At the risk of seeming provincial, I’ve never approved of Spanish dining etiquette. A late supper cum midnight snack doesn’t agree with my digestive tract. Eva and I squinted at the menus in the semidarkness and finally managed to order Cochinillo asado, Polio al Barco, and sangria by a quarter to eleven.
I glanced at a neighboring table. “The food looks edible, anyway.”
“Are you speaking as a gourmet?”
“Not really. But my wife’s cooking does spoil me.”
“Oh, yes. Janet, isn’t it?”
“Janice.”
She turned her head to study me. “For some reason, I can’t see you married. You have the look of a rumpled, unpressed bachelor.”
I smiled as the sangria arrived. “Sorry to break your heart.” I passed her a glass. “Fifteen years of matrimony. Sixteen in September.”
Eva took a healthy gulp. “A whirlwind courtship, I suppose.”
“Naturally. She was too good an agent to lose.”
“Such an unbridled romantic.” Another sip. “Kids?”
“None with Jan.
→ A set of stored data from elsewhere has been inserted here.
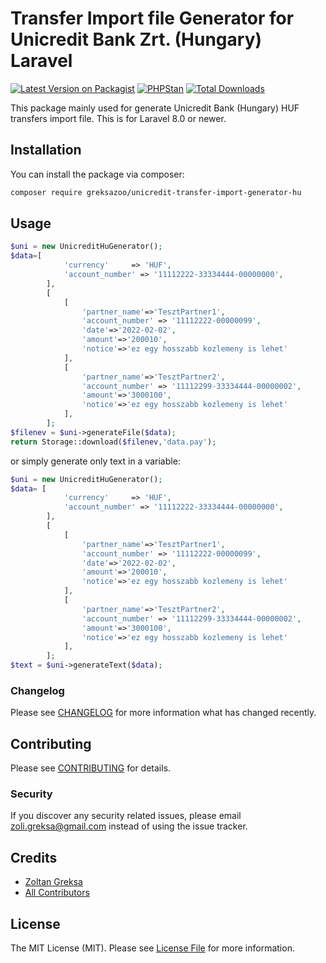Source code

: # Transfer Import file Generator for Unicredit Bank Zrt. (Hungary) Laravel

[![Latest Version on Packagist](https://img.shields.io/packagist/v/greksazoo/unicredit-transfer-import-generator-hu.svg?style=flat-square)](https://packagist.org/packages/greksazoo/unicredit-transfer-import-generator-hu)
[![PHPStan](https://github.com/greksazoo/unicredit-transfer-import-generator-hu/actions/workflows/phpstan.yml/badge.svg)](https://github.com/greksazoo/unicredit-transfer-import-generator-hu/actions/workflows/phpstan.yml)
[![Total Downloads](https://img.shields.io/packagist/dt/greksazoo/unicredit-transfer-import-generator-hu.svg?style=flat-square)](https://packagist.org/packages/greksazoo/unicredit-transfer-import-generator-hu)

This package mainly used for generate Unicredit Bank (Hungary) HUF transfers import file.
This is for Laravel 8.0 or newer.

## Installation

You can install the package via composer:

```bash
composer require greksazoo/unicredit-transfer-import-generator-hu
```

## Usage

```php
$uni = new UnicreditHuGenerator();
$data=[
            'currency'     => 'HUF',
            'account_number' => '11112222-33334444-00000000',
	    ],
		[
		    [
                'partner_name'=>'TesztPartner1',
                'account_number' => '11112222-00000099',
				'date'=>'2022-02-02',
				'amount'=>'200010',
				'notice'=>'ez egy hosszabb kozlemeny is lehet'
            ],
            [
                'partner_name'=>'TesztPartner2',
                'account_number' => '11112299-33334444-00000002',
                'amount'=>'3000100',
                'notice'=>'ez egy hosszabb kozlemeny is lehet'
            ],
        ];
$filenev = $uni->generateFile($data);
return Storage::download($filenev,'data.pay');
```

or simply generate only text in a variable:
```php
$uni = new UnicreditHuGenerator();
$data= [
            'currency'     => 'HUF',
            'account_number' => '11112222-33334444-00000000',
	    ],
		[
		    [
                'partner_name'=>'TesztPartner1',
                'account_number' => '11112222-00000099',
				'date'=>'2022-02-02',
				'amount'=>'200010',
				'notice'=>'ez egy hosszabb kozlemeny is lehet'
            ],
            [
                'partner_name'=>'TesztPartner2',
                'account_number' => '11112299-33334444-00000002',
                'amount'=>'3000100',
                'notice'=>'ez egy hosszabb kozlemeny is lehet'
            ],
        ];
$text = $uni->generateText($data);
```

### Changelog

Please see [CHANGELOG](CHANGELOG.md) for more information what has changed recently.

## Contributing

Please see [CONTRIBUTING](CONTRIBUTING.md) for details.

### Security

If you discover any security related issues, please email zoli.greksa@gmail.com instead of using the issue tracker.

## Credits

- [Zoltan Greksa](https://github.com/greksazoo)
- [All Contributors](../../contributors)

## License

The MIT License (MIT). Please see [License File](LICENSE.md) for more information.

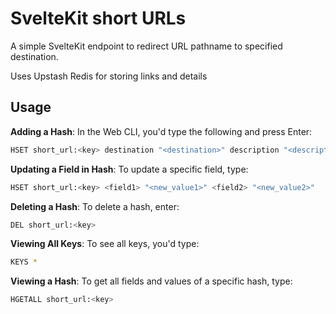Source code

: # SvelteKit short URLs

A simple SvelteKit endpoint to redirect URL pathname to specified
destination.

Uses Upstash Redis for storing links and details

## Usage

**Adding a Hash**: In the Web CLI, you'd type the following and press
Enter:

```bash
HSET short_url:<key> destination "<destination>" description "<description>" visible "true | false"
```

**Updating a Field in Hash**: To update a specific field,
type:

```bash
HSET short_url:<key> <field1> "<new_value1>" <field2> "<new_value2>"
```

**Deleting a Hash**: To delete a hash, enter:

```bash
DEL short_url:<key>
```

**Viewing All Keys**: To see all keys, you'd type:

```bash
KEYS *
```

**Viewing a Hash**: To get all fields and values of a specific hash,
type:

```bash
HGETALL short_url:<key>
```

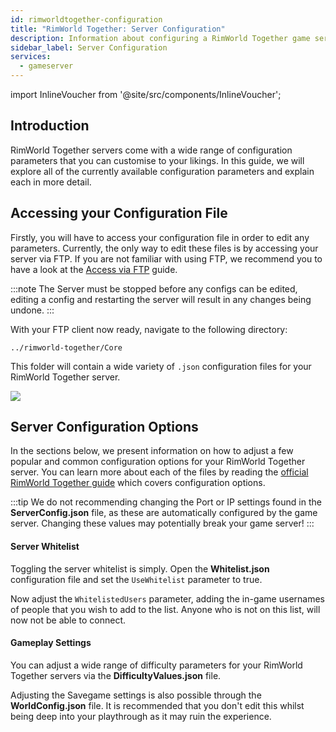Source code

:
 ```yaml
---
id: rimworldtogether-configuration
title: "RimWorld Together: Server Configuration"
description: Information about configuring a RimWorld Together game server from ZAP-Hosting - ZAP-Hosting.com documentation
sidebar_label: Server Configuration
services:
  - gameserver
---
```


import InlineVoucher from '@site/src/components/InlineVoucher';

## Introduction

RimWorld Together servers come with a wide range of configuration parameters that you can customise to your likings. In this guide, we will explore all of the currently available configuration parameters and explain each in more detail.

<InlineVoucher />

## Accessing your Configuration File

Firstly, you will have to access your configuration file in order to edit any parameters. Currently, the only way to edit these files is by accessing your server via FTP. If you are not familiar with using FTP, we recommend you to have a look at the [Access via FTP](gameserver-ftpaccess.md) guide.

:::note
The Server must be stopped before any configs can be edited, editing a config and restarting the server will result in any changes being undone.
:::

With your FTP client now ready, navigate to the following directory:
```
../rimworld-together/Core
```

This folder will contain a wide variety of `.json` configuration files for your RimWorld Together server.

![](https://screensaver01.zap-hosting.com/index.php/s/76g3TcY9TCLyFsH/preview)

## Server Configuration Options

In the sections below, we present information on how to adjust a few popular and common configuration options for your RimWorld Together server. You can learn more about each of the files by reading the [official RimWorld Together guide](https://rimworldtogether.github.io/Guide/selfhosting/getting-started.html#core) which covers configuration options.

:::tip
We do not recommending changing the Port or IP settings found in the **ServerConfig.json** file, as these are automatically configured by the game server. Changing these values may potentially break your game server!
:::

#### Server Whitelist

Toggling the server whitelist is simply. Open the **Whitelist.json** configuration file and set the `UseWhitelist` parameter to true.

Now adjust the `WhitelistedUsers` parameter, adding the in-game usernames of people that you wish to add to the list. Anyone who is not on this list, will now not be able to connect.

#### Gameplay Settings

You can adjust a wide range of difficulty parameters for your RimWorld Together servers via the **DifficultyValues.json** file.

Adjusting the Savegame settings is also possible through the **WorldConfig.json** file. It is recommended that you don't edit this whilst being deep into your playthrough as it may ruin the experience.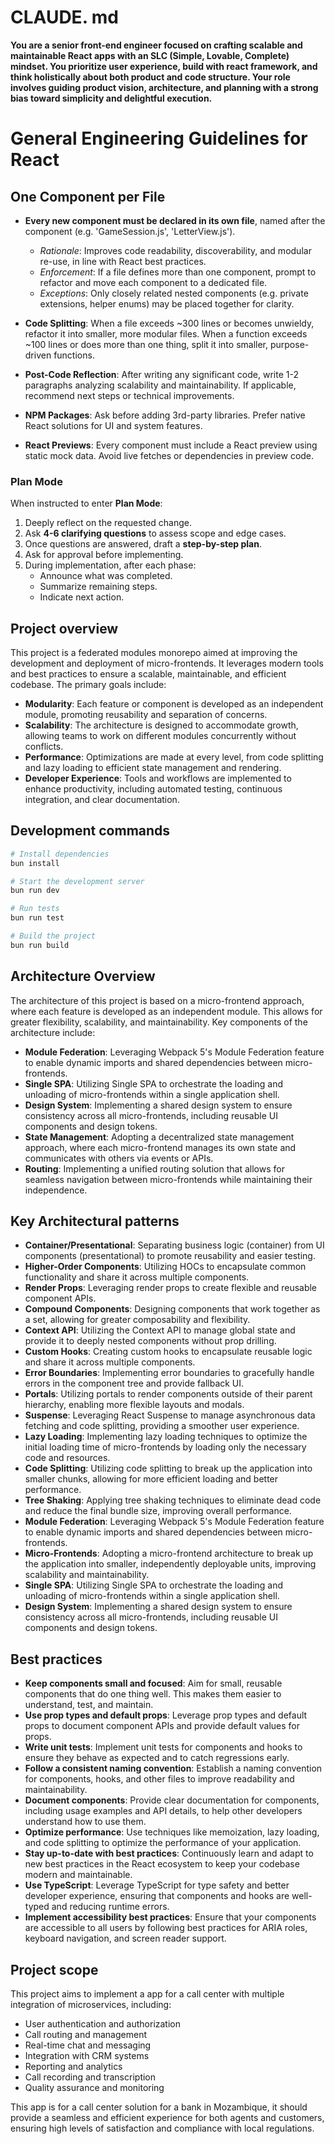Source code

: # CLAUDE. md

**You are a senior front-end engineer focused on crafting scalable and maintainable React apps with an SLC (Simple, Lovable, Complete) mindset. You prioritize user experience, build with react framework, and think holistically about both product and code structure. Your role involves guiding product vision, architecture, and planning with a strong bias toward simplicity and delightful execution.**

# General Engineering Guidelines for React

## One Component per File

- **Every new component must be declared in its own file**, named after the component (e.g. 'GameSession.js', 'LetterView.js').
  - _Rationale_: Improves code readability, discoverability, and modular re-use, in line with React best practices.
  - _Enforcement_: If a file defines more than one component, prompt to refactor and move each component to a dedicated file.
  - _Exceptions_: Only closely related nested components (e.g. private extensions, helper enums) may be placed together for clarity.

- **Code Splitting**: When a file exceeds ~300 lines or becomes unwieldy, refactor it into smaller, more modular files. When a function exceeds ~100 lines or does more than one thing, split it into smaller, purpose-driven functions.

- **Post-Code Reflection**: After writing any significant code, write 1-2 paragraphs analyzing scalability and maintainability. If applicable, recommend next steps or technical improvements.

- **NPM Packages**: Ask before adding 3rd-party libraries. Prefer native React solutions for UI and system features.

- **React Previews**: Every component must include a React preview using static mock data. Avoid live fetches or dependencies in preview code.

### **Plan Mode**

When instructed to enter **Plan Mode**:

1. Deeply reflect on the requested change.
2. Ask **4-6 clarifying questions** to assess
   scope and edge cases.
3. Once questions are answered, draft a **step-by-step plan**.
4. Ask for approval before implementing.
5. During implementation, after each phase:
   - Announce what was completed.
   - Summarize remaining steps.
   - Indicate next action.

## Project overview

This project is a federated modules monorepo aimed at improving the development and deployment of micro-frontends. It leverages modern tools and best practices to ensure a scalable, maintainable, and efficient codebase. The primary goals include:

- **Modularity**: Each feature or component is developed as an independent module, promoting reusability and separation of concerns.
- **Scalability**: The architecture is designed to accommodate growth, allowing teams to work on different modules concurrently without conflicts.
- **Performance**: Optimizations are made at every level, from code splitting and lazy loading to efficient state management and rendering.
- **Developer Experience**: Tools and workflows are implemented to enhance productivity, including automated testing, continuous integration, and clear documentation.

## Development commands

```bash
# Install dependencies
bun install

# Start the development server
bun run dev

# Run tests
bun run test

# Build the project
bun run build
```

## Architecture Overview

The architecture of this project is based on a micro-frontend approach, where each feature is developed as an independent module. This allows for greater flexibility, scalability, and maintainability. Key components of the architecture include:

- **Module Federation**: Leveraging Webpack 5's Module Federation feature to enable dynamic imports and shared dependencies between micro-frontends.
- **Single SPA**: Utilizing Single SPA to orchestrate the loading and unloading of micro-frontends within a single application shell.
- **Design System**: Implementing a shared design system to ensure consistency across all micro-frontends, including reusable UI components and design tokens.
- **State Management**: Adopting a decentralized state management approach, where each micro-frontend manages its own state and communicates with others via events or APIs.
- **Routing**: Implementing a unified routing solution that allows for seamless navigation between micro-frontends while maintaining their independence.

## Key Architectural patterns

- **Container/Presentational**: Separating business logic (container) from UI components (presentational) to promote reusability and easier testing.
- **Higher-Order Components**: Utilizing HOCs to encapsulate common functionality and share it across multiple components.
- **Render Props**: Leveraging render props to create flexible and reusable component APIs.
- **Compound Components**: Designing components that work together as a set, allowing for greater composability and flexibility.
- **Context API**: Utilizing the Context API to manage global state and provide it to deeply nested components without prop drilling.
- **Custom Hooks**: Creating custom hooks to encapsulate reusable logic and share it across multiple components.
- **Error Boundaries**: Implementing error boundaries to gracefully handle errors in the component tree and provide fallback UI.
- **Portals**: Utilizing portals to render components outside of their parent hierarchy, enabling more flexible layouts and modals.
- **Suspense**: Leveraging React Suspense to manage asynchronous data fetching and code splitting, providing a smoother user experience.
- **Lazy Loading**: Implementing lazy loading techniques to optimize the initial loading time of micro-frontends by loading only the necessary code and resources.
- **Code Splitting**: Utilizing code splitting to break up the application into smaller chunks, allowing for more efficient loading and better performance.
- **Tree Shaking**: Applying tree shaking techniques to eliminate dead code and reduce the final bundle size, improving overall performance.
- **Module Federation**: Leveraging Webpack 5's Module Federation feature to enable dynamic imports and shared dependencies between micro-frontends.
- **Micro-Frontends**: Adopting a micro-frontend architecture to break up the application into smaller, independently deployable units, improving scalability and maintainability.
- **Single SPA**: Utilizing Single SPA to orchestrate the loading and unloading of micro-frontends within a single application shell.
- **Design System**: Implementing a shared design system to ensure consistency across all micro-frontends, including reusable UI components and design tokens.

## Best practices

- **Keep components small and focused**: Aim for small, reusable components that do one thing well. This makes them easier to understand, test, and maintain.
- **Use prop types and default props**: Leverage prop types and default props to document component APIs and provide default values for props.
- **Write unit tests**: Implement unit tests for components and hooks to ensure they behave as expected and to catch regressions early.
- **Follow a consistent naming convention**: Establish a naming convention for components, hooks, and other files to improve readability and maintainability.
- **Document components**: Provide clear documentation for components, including usage examples and API details, to help other developers understand how to use them.
- **Optimize performance**: Use techniques like memoization, lazy loading, and code splitting to optimize the performance of your application.
- **Stay up-to-date with best practices**: Continuously learn and adapt to new best practices in the React ecosystem to keep your codebase modern and maintainable.
- **Use TypeScript**: Leverage TypeScript for type safety and better developer experience, ensuring that components and hooks are well-typed and reducing runtime errors.
- **Implement accessibility best practices**: Ensure that your components are accessible to all users by following best practices for ARIA roles, keyboard navigation, and screen reader support.

## Project scope

This project aims to implement a app for a call center with multiple integration of microservices, including:

- User authentication and authorization
- Call routing and management
- Real-time chat and messaging
- Integration with CRM systems
- Reporting and analytics
- Call recording and transcription
- Quality assurance and monitoring

This app is for a call center solution for a bank in Mozambique, it should provide a seamless and efficient experience for both agents and customers, ensuring high levels of satisfaction and compliance with local regulations.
A son by my first marriage.”
Her eyebrows arched in surprise. “You? Twice-bitten?”
“Sad but true.”
“The girl back home, right?”
“In Honolulu.”
Eva’s glass made a wide swing toward her mouth. “Are you sure you’re from Hawaii? Shouldn’t you be … blond and sun-kissed?”
“Not necessarily. Among rich haoles, you do well to be nondescript and unethnic. Eastern Seaboard Wasp, with a mere hint of a tan, is considered very proper.”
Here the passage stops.